#### [How to complete this task]
Say only the number of lines in the entries below that contain "retryWrites".

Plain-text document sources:
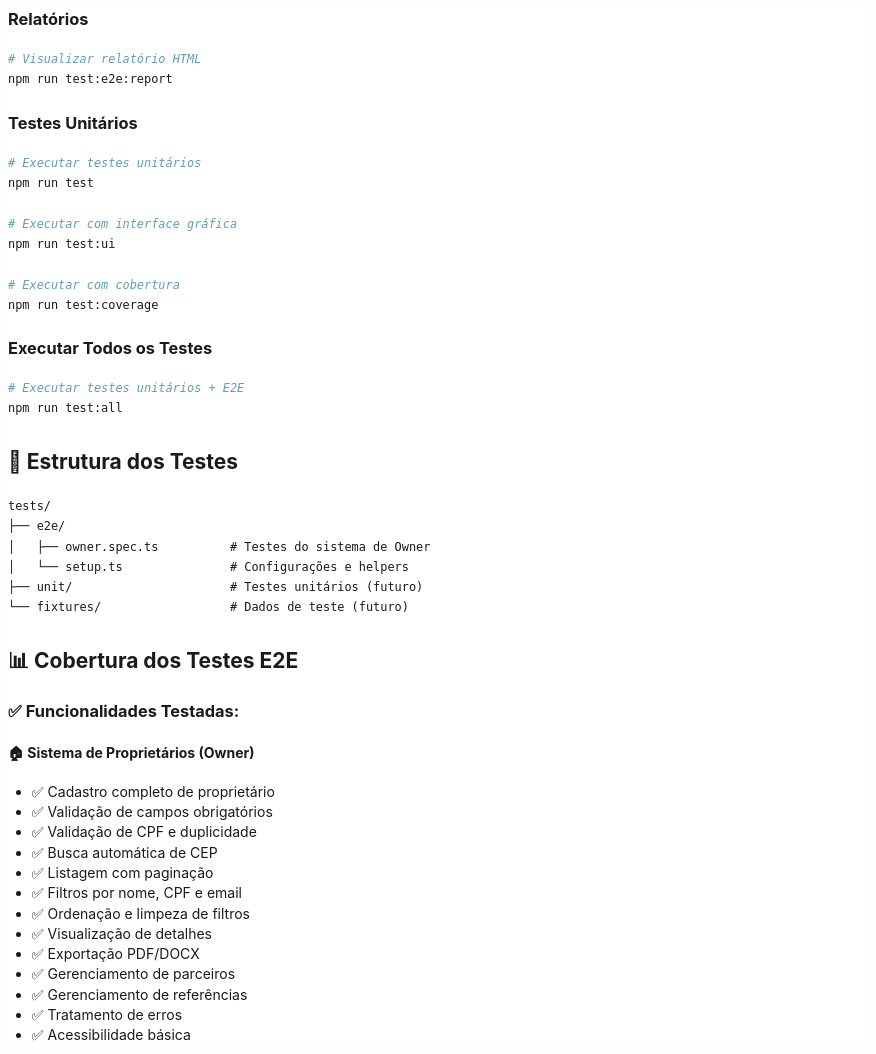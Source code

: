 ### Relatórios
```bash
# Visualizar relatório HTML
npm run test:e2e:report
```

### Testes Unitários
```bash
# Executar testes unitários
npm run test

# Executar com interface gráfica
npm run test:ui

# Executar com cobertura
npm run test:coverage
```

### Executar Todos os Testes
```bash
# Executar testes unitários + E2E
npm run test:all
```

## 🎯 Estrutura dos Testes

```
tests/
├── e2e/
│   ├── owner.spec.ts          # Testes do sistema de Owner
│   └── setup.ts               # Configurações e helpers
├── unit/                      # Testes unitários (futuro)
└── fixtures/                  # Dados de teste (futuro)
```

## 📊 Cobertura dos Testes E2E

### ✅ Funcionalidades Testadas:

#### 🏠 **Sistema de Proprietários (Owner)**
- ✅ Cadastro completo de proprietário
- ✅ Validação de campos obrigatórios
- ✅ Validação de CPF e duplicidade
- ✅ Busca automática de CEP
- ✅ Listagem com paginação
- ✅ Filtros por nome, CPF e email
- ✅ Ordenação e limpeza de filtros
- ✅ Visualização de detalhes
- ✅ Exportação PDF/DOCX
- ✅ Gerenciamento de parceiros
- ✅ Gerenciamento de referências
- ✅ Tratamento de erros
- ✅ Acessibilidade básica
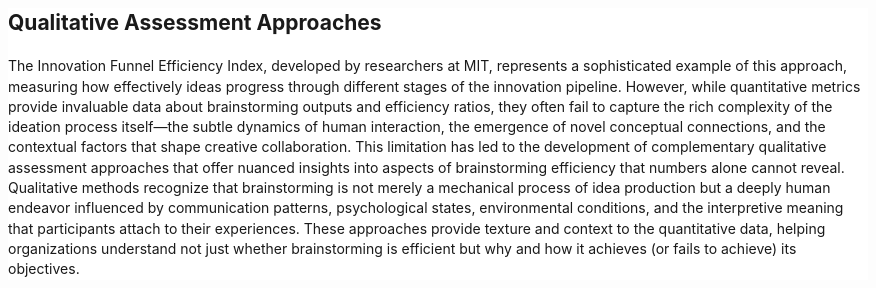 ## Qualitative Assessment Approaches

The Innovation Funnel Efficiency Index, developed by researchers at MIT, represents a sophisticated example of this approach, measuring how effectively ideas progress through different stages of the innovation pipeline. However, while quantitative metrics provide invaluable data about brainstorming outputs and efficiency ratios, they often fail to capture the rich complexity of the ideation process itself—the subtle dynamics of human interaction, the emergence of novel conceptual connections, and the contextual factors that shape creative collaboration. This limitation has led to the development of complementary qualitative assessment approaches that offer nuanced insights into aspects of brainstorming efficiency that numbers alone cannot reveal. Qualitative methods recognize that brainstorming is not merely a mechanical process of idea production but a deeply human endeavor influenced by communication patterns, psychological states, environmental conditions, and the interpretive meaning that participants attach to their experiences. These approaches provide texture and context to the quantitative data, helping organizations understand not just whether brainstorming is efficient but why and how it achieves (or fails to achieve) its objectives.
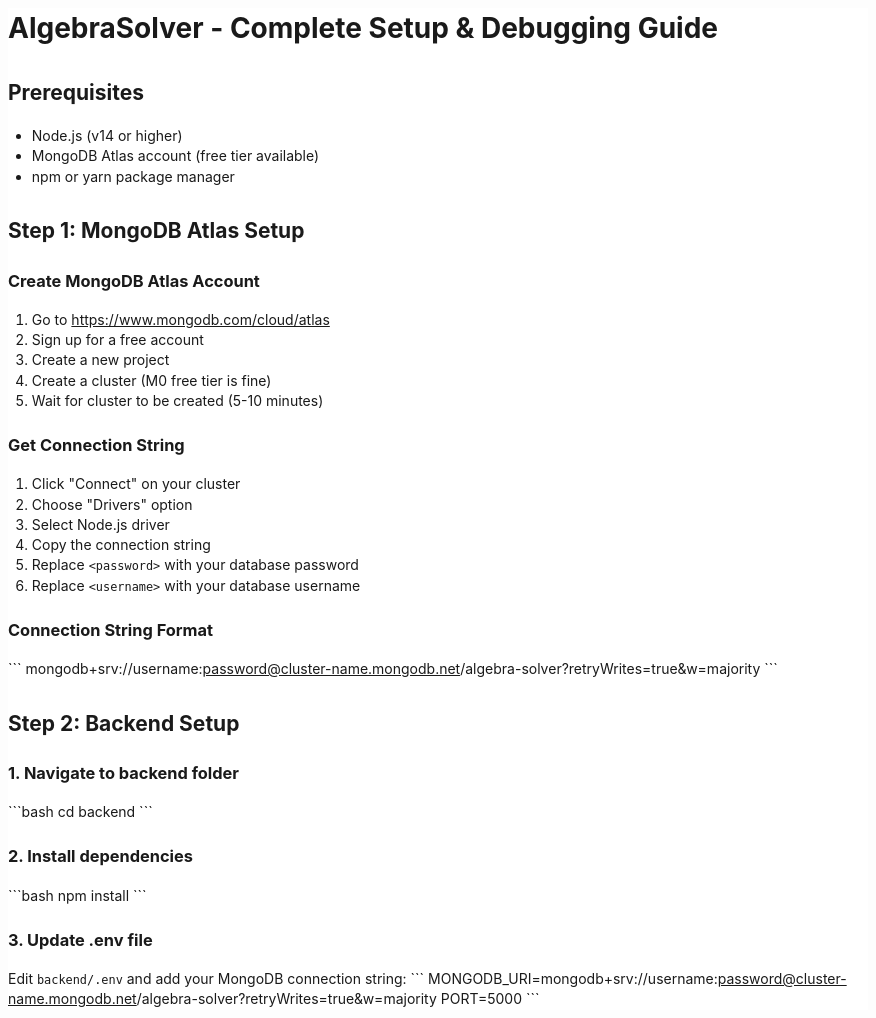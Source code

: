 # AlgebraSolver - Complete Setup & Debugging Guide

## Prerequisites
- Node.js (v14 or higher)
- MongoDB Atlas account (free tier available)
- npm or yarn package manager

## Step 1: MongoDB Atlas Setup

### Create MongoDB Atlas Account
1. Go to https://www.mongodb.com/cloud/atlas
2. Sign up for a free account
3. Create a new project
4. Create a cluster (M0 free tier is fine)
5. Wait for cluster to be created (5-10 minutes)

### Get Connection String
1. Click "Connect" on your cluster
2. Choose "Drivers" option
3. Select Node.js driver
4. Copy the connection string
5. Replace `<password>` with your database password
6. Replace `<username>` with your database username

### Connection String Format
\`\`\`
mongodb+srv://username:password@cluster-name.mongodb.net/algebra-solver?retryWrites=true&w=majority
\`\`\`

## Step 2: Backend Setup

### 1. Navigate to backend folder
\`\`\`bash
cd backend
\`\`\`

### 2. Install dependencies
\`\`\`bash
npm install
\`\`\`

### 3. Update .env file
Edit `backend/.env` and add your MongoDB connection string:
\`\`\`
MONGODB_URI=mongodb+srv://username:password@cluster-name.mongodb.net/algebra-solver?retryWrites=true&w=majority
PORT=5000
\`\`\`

#### [Response to the exercise]
2